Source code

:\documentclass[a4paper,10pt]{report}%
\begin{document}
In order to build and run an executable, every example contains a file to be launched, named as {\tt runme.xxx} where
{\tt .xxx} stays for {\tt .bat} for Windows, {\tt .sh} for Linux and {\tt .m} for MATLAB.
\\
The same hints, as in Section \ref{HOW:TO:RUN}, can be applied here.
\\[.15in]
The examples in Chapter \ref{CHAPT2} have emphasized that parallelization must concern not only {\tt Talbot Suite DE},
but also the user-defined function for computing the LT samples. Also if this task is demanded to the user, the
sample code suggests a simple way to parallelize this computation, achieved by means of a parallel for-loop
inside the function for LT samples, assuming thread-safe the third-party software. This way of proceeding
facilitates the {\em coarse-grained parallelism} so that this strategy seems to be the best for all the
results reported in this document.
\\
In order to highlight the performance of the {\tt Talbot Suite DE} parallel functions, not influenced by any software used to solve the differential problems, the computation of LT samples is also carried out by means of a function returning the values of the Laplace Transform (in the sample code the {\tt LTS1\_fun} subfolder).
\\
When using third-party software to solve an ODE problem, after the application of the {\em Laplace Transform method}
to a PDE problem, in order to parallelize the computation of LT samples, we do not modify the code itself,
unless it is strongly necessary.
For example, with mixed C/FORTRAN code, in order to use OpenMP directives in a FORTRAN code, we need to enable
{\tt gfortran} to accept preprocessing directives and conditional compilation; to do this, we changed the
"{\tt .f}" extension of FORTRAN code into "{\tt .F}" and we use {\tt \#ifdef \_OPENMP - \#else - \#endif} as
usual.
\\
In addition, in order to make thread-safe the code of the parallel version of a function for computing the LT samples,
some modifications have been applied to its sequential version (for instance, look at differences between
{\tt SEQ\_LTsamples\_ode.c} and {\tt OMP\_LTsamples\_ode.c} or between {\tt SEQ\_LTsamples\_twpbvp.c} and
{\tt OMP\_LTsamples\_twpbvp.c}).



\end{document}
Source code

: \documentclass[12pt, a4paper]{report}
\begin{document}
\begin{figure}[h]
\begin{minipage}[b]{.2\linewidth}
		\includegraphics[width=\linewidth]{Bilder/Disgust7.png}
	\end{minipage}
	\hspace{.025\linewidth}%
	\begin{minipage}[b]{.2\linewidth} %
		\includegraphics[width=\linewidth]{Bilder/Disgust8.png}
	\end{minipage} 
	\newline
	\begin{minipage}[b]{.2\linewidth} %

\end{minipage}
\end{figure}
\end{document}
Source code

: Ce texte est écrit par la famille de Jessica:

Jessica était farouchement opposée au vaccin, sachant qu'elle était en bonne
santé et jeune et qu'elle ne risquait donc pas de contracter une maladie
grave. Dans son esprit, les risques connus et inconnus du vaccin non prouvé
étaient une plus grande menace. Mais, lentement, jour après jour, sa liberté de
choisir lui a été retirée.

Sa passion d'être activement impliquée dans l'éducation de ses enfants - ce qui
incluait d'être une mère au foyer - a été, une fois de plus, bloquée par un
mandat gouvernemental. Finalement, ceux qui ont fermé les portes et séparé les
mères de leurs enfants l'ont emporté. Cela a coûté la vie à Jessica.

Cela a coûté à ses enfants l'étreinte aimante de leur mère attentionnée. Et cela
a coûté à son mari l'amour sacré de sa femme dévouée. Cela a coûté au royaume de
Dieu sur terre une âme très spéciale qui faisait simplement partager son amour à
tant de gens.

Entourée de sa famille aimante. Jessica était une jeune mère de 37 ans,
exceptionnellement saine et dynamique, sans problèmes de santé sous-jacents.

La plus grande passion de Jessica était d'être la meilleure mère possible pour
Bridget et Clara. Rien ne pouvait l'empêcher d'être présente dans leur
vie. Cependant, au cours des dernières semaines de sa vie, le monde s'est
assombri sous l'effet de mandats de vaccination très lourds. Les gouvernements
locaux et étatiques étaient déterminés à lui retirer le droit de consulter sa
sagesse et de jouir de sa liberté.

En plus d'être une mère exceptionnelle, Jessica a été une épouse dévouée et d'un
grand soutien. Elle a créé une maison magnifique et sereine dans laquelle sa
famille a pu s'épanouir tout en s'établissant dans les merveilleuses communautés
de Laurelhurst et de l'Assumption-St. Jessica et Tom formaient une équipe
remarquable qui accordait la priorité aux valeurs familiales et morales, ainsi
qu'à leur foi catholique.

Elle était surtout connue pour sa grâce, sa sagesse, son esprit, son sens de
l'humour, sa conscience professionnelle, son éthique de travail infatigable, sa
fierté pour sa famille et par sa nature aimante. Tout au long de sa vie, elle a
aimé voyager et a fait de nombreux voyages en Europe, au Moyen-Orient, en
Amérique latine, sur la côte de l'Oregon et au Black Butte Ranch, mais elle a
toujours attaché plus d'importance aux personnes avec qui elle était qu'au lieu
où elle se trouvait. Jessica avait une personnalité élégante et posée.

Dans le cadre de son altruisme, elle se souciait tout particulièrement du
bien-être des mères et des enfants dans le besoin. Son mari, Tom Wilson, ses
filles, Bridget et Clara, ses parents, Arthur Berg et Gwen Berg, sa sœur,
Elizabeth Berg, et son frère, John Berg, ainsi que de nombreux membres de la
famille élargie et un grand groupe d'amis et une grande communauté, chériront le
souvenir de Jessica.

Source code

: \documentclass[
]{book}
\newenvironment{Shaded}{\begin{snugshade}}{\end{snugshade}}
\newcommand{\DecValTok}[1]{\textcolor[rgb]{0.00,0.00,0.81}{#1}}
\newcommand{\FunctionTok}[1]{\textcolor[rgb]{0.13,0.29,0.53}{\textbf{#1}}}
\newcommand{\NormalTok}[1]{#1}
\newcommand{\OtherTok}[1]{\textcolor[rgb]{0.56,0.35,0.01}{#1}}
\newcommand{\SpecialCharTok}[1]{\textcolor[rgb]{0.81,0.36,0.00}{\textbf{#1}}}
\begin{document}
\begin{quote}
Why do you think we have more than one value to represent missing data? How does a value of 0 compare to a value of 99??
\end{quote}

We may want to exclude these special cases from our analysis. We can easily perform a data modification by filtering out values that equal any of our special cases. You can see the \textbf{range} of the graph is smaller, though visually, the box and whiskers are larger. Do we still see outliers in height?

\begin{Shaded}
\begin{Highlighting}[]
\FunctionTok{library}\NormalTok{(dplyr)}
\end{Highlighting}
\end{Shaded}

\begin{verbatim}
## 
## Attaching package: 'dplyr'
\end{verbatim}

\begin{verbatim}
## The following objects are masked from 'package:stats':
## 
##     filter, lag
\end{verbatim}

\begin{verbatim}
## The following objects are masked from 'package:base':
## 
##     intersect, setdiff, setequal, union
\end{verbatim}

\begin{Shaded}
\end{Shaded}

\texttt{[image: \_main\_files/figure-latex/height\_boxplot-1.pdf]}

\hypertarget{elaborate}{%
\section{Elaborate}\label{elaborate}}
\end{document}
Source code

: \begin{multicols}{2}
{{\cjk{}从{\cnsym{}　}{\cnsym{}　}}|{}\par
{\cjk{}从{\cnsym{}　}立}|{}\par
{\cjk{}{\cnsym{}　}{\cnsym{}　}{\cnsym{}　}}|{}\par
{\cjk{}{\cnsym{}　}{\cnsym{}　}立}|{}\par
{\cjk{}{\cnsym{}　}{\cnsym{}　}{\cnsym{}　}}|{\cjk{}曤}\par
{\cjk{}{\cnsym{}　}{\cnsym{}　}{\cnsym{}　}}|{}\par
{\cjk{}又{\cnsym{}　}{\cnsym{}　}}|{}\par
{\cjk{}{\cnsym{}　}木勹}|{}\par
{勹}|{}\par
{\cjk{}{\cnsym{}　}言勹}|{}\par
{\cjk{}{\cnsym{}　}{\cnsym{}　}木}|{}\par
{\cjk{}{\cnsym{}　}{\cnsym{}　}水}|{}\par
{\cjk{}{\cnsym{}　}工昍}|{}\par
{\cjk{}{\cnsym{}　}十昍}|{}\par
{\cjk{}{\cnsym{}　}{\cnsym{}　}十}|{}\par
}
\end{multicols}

-----

* [Work task] Lines of the data that include the string "famille" are to be counted; report the total by itself.

* [Response below] 5